Directions =>
Find the line with "A First-Pass Solution" in the entries below, then reproduce it and every line after it down to and including the line with "Basics, Number Bases", exactly.

Plain-text document sources =>
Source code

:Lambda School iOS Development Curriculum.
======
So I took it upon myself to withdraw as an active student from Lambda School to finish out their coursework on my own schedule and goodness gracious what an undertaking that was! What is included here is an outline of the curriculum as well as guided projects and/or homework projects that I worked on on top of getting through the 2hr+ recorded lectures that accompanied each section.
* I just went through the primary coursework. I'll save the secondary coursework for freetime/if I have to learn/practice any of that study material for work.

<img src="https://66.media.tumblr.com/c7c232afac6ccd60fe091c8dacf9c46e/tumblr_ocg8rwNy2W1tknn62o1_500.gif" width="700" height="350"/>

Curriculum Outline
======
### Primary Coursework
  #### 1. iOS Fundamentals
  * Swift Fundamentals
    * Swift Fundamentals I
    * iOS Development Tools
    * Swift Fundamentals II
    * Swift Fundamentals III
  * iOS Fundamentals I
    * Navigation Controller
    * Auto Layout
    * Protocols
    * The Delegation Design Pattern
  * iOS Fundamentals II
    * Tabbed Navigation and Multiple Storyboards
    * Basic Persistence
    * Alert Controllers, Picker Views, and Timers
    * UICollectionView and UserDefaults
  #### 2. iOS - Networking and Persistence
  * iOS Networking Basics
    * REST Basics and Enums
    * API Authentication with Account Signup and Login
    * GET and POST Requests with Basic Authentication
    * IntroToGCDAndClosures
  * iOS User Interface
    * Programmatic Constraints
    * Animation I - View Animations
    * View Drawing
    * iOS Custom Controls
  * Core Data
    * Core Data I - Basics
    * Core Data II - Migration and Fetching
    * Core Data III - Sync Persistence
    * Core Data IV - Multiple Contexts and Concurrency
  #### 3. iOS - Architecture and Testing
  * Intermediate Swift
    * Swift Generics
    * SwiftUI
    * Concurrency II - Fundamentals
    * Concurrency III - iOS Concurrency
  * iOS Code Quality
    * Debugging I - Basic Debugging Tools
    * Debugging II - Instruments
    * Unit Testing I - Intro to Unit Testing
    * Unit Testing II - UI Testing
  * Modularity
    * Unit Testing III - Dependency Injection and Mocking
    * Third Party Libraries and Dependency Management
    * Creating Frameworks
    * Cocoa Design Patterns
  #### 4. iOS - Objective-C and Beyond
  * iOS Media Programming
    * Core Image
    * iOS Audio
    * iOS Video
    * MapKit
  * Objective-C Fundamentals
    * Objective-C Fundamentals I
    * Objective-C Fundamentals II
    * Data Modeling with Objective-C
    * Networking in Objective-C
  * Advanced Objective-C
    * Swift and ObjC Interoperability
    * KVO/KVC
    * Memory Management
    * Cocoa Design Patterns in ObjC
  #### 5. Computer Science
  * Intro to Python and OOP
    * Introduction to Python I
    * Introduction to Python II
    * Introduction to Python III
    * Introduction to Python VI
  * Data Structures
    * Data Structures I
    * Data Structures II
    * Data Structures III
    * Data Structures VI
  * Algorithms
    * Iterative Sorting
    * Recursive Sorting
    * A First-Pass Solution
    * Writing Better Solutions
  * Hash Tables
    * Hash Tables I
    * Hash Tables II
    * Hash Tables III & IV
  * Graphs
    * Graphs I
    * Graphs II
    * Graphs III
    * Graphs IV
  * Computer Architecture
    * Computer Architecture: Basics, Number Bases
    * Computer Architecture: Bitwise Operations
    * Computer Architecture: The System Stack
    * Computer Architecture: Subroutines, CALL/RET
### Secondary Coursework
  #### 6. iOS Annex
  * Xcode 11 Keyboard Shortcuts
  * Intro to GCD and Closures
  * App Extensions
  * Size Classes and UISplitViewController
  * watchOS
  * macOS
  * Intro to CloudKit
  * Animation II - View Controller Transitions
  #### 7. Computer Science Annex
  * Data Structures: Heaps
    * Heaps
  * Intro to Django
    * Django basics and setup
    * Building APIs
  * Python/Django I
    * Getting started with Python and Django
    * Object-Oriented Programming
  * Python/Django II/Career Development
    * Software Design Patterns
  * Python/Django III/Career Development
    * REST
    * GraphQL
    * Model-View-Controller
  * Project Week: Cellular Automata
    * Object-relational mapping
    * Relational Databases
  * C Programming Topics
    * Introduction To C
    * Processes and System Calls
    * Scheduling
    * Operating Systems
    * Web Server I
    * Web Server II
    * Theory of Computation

Written answer =>
    * A First-Pass Solution
    * Writing Better Solutions
  * Hash Tables
    * Hash Tables I
    * Hash Tables II
    * Hash Tables III & IV
  * Graphs
    * Graphs I
    * Graphs II
    * Graphs III
    * Graphs IV
  * Computer Architecture
    * Computer Architecture: Basics, Number Bases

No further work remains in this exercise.